You should also explain why you are disputing the information on your credit report and provide copies of your supporting documentation.
4. Send your letter by certified mail
After you have written your letter, you need to send it to the credit bureau by certified mail. This will provide you with proof that the credit bureau received your letter.
5. Wait for a response from the credit bureau
Once the credit bureau receives your letter, they will investigate your dispute and determine whether or not the information on your credit report is accurate. If they find that the information is inaccurate, they will remove it from your credit report.
6. Follow up with the credit bureau if necessary
If you do not receive a response from the credit bureau within 30 days, you should follow up with them to ensure that they received your letter and are investigating your dispute
As you can see, disputing an item on your credit report can have both positive and negative impacts on your score. While disputing an item on your credit report can temporarily lower your score, it is important to remember that accuracy is key when it comes to maintaining a good score.
If an item on your report is inaccurate and you are able to prove it, removing the negative mark can actually help increase your score in the long run.
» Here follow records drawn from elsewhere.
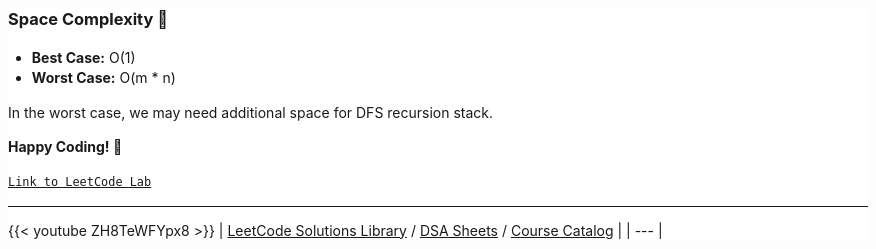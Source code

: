 ### Space Complexity 💾
- **Best Case:** O(1)
- **Worst Case:** O(m * n)

In the worst case, we may need additional space for DFS recursion stack.

**Happy Coding! 🎉**


[`Link to LeetCode Lab`](https://leetcode.com/problems/number-of-closed-islands/description/)

---
{{< youtube ZH8TeWFYpx8 >}}
| [LeetCode Solutions Library](https://grid47.xyz/leetcode/) / [DSA Sheets](https://grid47.xyz/sheets/) / [Course Catalog](https://grid47.xyz/courses/) |
| --- |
However, if an item is verified as being accurate, it will be added back to your report and could cause a dip in your score. Therefore, it’s important to only dispute items that you are confident are inaccurate before taking any further action.
If you’re thinking about disputing an item on your own credit report, we recommend speaking with a professional first to get their opinion on whether or not it’s worth it for you. After all, nobody knows your financial situation better than you do!